Soit dit en passant, la mesure sur le GNR a été discrètement négociée par la FNSEA l’été dernier en échange de suppression de plus-values fiscales pour les gros propriétaires terriens agricoles. Donc on voit bien qu’ils reviennent en arrière sous la pression de leur base ou de paysans non-encartés, mais en fait c’étaient des mesures qu’eux-mêmes avaient validé à l’époque », affirme Thomas Raso.
La Confédération Paysanne identifie deux crises majeures rencontrées par le monde agricole, à commencer par celle du revenu.
« On considère que ce ne sont pas quelques taxes sur le GNR qui ont créé les problèmes de revenus agricoles.
On décide de pointer les véritables responsables de l’écrasement du revenu des agriculteurs, et la grande distribution en est un des principaux, puisque la grande distribution, dans un premier temps, négocie les prix au niveau national, avec les industriels et les agriculteurs, tous les ans pour l’année qui vient.
Les négociations sont en cours en ce moment. Et c’est une véritable pression qui est mise sur les agriculteurs, pour, au mieux, qu’ils n’augmentent pas leurs prix, voire même qu’ils les diminuent, alors qu’on voit bien que, dans la période d’inflation actuelle, à la fois les charges augmentent, et puis les prix des produits alimentaires dans les grandes surfaces ont augmenté de 15 à 20 %, alors que les paysans, eux, n’ont pas vu la couleur de cette augmentation.

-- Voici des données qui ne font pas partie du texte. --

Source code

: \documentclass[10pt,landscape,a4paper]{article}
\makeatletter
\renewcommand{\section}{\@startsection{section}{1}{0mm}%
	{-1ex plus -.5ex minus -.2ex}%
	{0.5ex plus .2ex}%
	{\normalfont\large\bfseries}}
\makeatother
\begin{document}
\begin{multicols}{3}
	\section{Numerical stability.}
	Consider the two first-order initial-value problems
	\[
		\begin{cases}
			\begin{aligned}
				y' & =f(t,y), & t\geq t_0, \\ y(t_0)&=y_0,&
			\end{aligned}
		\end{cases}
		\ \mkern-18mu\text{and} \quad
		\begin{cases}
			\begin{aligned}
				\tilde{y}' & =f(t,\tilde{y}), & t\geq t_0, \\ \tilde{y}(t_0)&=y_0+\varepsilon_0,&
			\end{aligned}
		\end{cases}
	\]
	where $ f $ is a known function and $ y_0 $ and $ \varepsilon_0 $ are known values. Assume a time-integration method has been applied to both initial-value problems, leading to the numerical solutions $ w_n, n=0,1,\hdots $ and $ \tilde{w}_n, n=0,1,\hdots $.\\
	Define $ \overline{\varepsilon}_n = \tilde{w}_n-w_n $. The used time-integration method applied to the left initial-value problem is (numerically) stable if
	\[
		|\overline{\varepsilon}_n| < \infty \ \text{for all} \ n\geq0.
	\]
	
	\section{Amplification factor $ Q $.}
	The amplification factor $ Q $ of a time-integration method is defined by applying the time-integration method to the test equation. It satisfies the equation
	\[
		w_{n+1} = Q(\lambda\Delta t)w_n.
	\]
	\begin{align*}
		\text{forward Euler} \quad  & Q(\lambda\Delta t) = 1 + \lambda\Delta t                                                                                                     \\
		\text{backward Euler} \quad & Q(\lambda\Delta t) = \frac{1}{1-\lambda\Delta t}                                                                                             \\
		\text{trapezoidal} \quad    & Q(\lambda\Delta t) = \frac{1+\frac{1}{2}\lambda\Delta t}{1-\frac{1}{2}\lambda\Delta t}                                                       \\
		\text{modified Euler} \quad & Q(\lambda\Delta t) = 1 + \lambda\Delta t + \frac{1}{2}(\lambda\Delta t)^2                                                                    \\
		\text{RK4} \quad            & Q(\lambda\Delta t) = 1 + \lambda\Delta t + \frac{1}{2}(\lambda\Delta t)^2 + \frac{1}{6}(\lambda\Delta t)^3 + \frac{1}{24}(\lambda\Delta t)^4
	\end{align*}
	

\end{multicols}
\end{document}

Donc les marges sont bien prises par la grande distribution », constate l’agriculteur.
Thomas Raso pointe aussi la « mise en concurrence déloyale » avec d’autres pays ayant des normes moins exigeantes qu’en France, et qui fait donc baisser les prix du marché. De plus, au-delà d’un revenu décent pour les agriculteurs, le syndicat réclame également que les produits puissent être accessibles aux consommateurs.
Comme solution à ce problème, la Confédération Paysanne demande « à l’État de faire respecter la loi » Egalim adoptée en 2018 : « les industriels et la grande distribution ne doivent pas payer des produits agricoles en-dessous du prix de revient », rappelle le syndicat.
Deuxième crise d’ampleur, pour Thomas Raso : la reconnaissance du métier d’agriculteur dans la société.
« Dans un premier temps, il faut que nous, le monde agricole, soyons à l’écoute des demandes des citoyens et des consommateurs, sur, notamment, les aspects environnementaux et climatiques de nos activités. Parce que l’agriculture est émettrice de beaucoup de gaz à effet de serre, et également utilise beaucoup de produits pesticides ou d’engrais chimiques, et c’est quelque chose qui passe de moins en moins dans la société.
La FNSEA, à l’inverse, elle, s’arc-boute sur ces béquilles chimiques, en disant qu’il faut supprimer encore plus de normes environnementales. Mais ce n’est pas en disant cela que la société dans son ensemble va reconnaître les paysans comme des gens qui nourrissent et qui prennent soin de la population et de la terre, mais plutôt ils voient les agriculteurs comme des pollueurs et des personnes assez dangereuses pour l’environnement.
Donc ça prendra du temps, mais pour nous il faut commencer par aller dans le sens d’une agriculture qui est beaucoup plus respectueuse de l’environnement. Et pour nous c’est l’agriculture de petite échelle paysanne qui est capable de faire cette transition-révolution, et ce n’est pas du tout les fermes-usines qui sont défendues par la FNSEA », déclare le représentant de la Confédération Paysanne 05.